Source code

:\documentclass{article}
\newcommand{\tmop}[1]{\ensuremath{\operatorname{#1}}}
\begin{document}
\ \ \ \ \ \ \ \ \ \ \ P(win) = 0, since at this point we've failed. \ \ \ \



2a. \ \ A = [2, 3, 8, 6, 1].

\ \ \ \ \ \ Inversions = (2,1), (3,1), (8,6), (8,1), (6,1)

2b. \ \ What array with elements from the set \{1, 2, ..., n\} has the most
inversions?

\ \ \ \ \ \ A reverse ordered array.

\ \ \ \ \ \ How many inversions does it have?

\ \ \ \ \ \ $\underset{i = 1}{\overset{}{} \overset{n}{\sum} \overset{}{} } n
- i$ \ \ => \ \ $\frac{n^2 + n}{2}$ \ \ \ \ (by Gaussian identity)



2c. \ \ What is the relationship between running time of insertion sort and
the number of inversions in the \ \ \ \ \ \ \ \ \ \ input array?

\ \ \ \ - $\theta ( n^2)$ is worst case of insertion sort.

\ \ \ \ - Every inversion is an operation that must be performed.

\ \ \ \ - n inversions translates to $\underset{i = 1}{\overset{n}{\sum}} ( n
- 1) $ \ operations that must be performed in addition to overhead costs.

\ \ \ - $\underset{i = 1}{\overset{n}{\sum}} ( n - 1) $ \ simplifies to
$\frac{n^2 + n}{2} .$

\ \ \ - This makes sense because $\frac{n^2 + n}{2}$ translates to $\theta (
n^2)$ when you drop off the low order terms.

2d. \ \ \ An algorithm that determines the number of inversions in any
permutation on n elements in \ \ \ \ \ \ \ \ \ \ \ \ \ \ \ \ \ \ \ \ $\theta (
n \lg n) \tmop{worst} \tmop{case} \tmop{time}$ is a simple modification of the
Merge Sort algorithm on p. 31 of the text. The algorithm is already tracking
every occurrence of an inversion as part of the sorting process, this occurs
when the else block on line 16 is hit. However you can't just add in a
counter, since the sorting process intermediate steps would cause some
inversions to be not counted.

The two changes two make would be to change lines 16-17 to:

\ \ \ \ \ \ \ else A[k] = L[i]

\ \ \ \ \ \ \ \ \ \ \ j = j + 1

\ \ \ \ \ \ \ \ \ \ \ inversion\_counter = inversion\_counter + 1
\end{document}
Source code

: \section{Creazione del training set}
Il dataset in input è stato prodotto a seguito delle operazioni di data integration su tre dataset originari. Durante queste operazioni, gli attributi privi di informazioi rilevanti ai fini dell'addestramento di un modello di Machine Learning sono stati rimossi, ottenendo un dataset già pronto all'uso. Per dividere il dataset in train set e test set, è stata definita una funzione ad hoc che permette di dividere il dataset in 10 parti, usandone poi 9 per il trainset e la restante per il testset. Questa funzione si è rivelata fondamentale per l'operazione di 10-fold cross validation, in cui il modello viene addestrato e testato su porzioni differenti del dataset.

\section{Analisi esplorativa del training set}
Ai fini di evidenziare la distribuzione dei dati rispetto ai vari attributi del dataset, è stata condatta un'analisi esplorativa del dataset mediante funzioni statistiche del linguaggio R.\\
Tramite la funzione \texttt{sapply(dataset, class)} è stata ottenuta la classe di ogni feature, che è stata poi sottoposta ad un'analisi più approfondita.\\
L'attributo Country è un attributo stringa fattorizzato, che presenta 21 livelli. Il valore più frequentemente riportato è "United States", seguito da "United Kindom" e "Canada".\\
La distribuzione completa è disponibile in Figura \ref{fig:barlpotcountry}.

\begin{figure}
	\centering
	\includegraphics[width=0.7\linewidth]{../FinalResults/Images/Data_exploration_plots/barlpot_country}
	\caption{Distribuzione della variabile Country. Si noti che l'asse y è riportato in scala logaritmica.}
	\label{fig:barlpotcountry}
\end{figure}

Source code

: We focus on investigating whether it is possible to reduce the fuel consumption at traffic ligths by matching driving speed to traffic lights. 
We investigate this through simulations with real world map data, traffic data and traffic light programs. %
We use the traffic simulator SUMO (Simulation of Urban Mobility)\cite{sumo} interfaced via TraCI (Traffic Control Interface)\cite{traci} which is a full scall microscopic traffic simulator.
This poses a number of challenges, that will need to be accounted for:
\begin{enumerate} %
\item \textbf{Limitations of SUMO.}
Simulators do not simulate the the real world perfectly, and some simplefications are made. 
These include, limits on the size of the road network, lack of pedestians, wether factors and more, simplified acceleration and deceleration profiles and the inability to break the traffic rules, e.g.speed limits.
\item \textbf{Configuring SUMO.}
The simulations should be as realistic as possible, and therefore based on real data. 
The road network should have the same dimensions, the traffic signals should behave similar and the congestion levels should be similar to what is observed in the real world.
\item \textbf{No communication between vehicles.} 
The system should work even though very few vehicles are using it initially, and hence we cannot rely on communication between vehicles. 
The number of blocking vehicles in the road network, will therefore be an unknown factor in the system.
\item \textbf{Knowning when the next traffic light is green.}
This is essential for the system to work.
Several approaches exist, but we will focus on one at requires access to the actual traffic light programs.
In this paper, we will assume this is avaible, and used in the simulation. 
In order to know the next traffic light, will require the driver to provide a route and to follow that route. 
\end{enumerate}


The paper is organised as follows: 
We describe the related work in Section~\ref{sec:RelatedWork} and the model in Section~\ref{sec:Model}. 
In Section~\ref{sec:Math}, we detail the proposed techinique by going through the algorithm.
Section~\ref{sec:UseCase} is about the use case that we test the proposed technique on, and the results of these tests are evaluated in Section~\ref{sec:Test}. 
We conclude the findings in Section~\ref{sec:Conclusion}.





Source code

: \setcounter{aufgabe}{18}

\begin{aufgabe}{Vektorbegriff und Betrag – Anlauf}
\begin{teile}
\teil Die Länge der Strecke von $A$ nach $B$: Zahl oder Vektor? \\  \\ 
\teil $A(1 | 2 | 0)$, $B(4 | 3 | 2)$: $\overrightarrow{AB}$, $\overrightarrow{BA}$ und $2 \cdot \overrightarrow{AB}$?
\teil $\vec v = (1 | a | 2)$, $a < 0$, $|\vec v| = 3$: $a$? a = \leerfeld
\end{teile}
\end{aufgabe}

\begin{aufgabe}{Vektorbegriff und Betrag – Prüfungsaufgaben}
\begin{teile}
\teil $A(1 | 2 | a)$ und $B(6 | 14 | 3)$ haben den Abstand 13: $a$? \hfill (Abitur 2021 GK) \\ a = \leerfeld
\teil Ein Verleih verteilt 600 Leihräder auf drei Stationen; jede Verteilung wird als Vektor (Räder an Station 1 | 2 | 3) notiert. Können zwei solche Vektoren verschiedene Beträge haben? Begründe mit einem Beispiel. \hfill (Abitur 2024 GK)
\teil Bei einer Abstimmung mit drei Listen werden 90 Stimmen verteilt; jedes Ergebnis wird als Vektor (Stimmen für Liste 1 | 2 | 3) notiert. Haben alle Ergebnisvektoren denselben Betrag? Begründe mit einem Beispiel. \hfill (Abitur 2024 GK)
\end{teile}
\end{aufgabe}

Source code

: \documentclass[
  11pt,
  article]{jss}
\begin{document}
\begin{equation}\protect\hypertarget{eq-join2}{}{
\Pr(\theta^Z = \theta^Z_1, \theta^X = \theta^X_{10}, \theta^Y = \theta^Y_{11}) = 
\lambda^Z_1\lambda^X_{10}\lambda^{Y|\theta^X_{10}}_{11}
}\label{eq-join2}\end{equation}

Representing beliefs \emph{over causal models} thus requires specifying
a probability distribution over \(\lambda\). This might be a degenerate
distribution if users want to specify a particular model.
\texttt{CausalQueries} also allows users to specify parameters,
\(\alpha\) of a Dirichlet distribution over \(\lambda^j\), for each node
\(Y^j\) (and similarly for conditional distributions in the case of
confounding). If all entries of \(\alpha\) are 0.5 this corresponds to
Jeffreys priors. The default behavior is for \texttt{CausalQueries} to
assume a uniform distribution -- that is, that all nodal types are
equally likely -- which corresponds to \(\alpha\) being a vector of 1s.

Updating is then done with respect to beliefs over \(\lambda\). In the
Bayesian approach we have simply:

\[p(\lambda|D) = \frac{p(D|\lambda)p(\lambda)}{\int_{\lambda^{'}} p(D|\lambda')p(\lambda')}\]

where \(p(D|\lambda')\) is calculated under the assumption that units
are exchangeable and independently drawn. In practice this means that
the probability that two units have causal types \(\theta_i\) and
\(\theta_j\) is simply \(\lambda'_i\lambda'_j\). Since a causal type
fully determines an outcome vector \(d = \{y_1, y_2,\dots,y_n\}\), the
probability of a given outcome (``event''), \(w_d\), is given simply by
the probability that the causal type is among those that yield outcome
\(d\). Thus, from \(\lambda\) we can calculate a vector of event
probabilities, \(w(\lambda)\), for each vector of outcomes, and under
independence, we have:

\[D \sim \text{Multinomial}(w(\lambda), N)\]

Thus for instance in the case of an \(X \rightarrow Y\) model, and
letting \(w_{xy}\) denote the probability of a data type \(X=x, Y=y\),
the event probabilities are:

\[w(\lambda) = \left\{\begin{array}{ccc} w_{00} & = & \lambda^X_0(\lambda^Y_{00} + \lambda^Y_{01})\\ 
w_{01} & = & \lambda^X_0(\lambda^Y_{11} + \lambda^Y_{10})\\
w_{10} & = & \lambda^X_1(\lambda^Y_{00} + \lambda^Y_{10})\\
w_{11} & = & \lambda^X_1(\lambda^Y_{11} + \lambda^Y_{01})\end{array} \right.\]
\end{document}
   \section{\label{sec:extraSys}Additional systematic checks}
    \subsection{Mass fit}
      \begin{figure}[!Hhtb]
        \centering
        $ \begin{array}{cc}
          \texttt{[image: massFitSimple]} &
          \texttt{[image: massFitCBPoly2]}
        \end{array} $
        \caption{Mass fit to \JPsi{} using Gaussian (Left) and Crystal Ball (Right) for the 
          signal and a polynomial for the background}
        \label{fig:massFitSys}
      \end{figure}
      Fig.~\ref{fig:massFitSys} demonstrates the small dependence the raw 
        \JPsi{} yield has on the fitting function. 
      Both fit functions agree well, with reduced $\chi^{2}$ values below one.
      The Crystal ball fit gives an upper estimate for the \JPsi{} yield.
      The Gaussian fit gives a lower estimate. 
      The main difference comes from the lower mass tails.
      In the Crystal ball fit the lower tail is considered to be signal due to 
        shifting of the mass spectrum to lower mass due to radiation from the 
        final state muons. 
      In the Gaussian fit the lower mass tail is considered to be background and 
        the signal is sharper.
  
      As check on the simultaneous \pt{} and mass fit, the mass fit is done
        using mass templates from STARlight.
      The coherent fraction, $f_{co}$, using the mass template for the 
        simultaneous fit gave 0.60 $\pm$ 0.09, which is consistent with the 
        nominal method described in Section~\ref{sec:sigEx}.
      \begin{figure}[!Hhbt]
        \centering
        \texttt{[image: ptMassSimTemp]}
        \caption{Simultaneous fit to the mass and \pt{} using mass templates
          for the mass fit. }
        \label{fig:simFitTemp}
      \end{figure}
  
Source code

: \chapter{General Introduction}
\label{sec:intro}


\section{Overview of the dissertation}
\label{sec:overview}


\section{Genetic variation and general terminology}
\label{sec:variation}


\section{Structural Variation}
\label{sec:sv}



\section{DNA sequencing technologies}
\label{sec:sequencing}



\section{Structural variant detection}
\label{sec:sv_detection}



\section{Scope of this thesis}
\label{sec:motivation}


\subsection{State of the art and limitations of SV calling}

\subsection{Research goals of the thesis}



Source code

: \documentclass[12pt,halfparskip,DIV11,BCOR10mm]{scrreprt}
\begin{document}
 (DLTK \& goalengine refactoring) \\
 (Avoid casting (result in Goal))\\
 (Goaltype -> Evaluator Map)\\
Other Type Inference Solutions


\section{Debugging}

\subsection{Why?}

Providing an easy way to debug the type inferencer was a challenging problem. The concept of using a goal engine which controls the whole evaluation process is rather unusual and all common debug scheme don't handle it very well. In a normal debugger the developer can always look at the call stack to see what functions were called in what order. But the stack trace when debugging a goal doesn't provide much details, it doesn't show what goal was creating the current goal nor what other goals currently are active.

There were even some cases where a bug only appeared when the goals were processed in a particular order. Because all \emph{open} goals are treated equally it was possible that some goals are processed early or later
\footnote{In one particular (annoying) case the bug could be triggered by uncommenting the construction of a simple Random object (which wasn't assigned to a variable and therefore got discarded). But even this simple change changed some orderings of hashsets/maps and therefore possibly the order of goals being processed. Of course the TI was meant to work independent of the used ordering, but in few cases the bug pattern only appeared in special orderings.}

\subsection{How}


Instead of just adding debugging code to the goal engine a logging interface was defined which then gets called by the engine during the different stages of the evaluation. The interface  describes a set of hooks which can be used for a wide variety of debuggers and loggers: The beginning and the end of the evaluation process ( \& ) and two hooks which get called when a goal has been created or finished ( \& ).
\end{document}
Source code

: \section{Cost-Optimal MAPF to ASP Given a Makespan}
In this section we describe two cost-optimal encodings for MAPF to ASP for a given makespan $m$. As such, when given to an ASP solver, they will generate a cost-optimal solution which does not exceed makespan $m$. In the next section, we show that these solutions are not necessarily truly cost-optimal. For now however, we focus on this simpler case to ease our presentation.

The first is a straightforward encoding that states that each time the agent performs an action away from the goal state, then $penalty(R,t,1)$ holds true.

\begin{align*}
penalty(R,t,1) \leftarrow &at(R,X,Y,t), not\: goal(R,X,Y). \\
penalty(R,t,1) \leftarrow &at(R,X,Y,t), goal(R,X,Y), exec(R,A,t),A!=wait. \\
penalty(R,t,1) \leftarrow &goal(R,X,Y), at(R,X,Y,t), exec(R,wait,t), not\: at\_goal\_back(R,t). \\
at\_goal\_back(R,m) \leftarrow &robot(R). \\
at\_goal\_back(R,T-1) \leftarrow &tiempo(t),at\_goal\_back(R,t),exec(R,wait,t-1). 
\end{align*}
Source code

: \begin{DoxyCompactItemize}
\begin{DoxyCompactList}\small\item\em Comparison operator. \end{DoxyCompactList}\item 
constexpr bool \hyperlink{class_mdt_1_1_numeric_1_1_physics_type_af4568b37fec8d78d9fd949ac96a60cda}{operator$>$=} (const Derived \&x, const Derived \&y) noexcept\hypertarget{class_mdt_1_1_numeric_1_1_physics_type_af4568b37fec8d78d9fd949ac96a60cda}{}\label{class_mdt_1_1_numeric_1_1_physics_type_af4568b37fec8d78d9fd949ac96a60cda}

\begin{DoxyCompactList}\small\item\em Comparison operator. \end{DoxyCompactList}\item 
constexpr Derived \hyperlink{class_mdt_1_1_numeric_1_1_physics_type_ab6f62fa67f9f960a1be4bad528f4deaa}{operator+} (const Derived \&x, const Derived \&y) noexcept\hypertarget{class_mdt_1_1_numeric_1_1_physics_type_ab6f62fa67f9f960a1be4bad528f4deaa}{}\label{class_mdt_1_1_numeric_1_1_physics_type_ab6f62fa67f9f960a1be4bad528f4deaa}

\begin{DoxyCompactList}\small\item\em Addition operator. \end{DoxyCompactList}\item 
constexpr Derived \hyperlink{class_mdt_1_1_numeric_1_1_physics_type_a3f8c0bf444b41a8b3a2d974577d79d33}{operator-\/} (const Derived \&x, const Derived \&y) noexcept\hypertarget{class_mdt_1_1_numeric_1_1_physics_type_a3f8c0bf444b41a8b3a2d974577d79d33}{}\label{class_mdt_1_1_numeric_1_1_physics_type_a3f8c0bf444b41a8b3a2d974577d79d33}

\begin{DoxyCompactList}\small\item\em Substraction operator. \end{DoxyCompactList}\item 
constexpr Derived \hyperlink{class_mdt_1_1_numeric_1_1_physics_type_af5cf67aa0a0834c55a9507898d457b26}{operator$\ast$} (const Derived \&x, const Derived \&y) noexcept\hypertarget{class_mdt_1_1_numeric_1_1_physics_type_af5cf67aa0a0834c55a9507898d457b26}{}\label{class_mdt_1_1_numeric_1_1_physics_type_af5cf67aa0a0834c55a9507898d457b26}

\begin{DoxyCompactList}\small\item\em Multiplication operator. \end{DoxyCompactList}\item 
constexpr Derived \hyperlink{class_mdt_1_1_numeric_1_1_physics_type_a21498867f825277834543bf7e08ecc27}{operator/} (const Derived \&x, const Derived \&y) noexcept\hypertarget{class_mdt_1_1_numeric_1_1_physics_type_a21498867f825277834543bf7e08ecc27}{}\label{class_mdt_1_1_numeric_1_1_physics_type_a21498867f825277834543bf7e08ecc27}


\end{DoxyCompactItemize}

^^^^^^^^^^^^^^^^

- [ACTION ITEM]: From the records above, transcribe without alteration every line from the one with "the number of inversions in the" to the one with "modification of the", inclusive.

- [REPLY]:
the number of inversions in the \ \ \ \ \ \ \ \ \ \ input array?

\ \ \ \ - $\theta ( n^2)$ is worst case of insertion sort.

\ \ \ \ - Every inversion is an operation that must be performed.

\ \ \ \ - n inversions translates to $\underset{i = 1}{\overset{n}{\sum}} ( n
- 1) $ \ operations that must be performed in addition to overhead costs.

\ \ \ - $\underset{i = 1}{\overset{n}{\sum}} ( n - 1) $ \ simplifies to
$\frac{n^2 + n}{2} .$

\ \ \ - This makes sense because $\frac{n^2 + n}{2}$ translates to $\theta (
n^2)$ when you drop off the low order terms.

2d. \ \ \ An algorithm that determines the number of inversions in any
permutation on n elements in \ \ \ \ \ \ \ \ \ \ \ \ \ \ \ \ \ \ \ \ $\theta (
n \lg n) \tmop{worst} \tmop{case} \tmop{time}$ is a simple modification of the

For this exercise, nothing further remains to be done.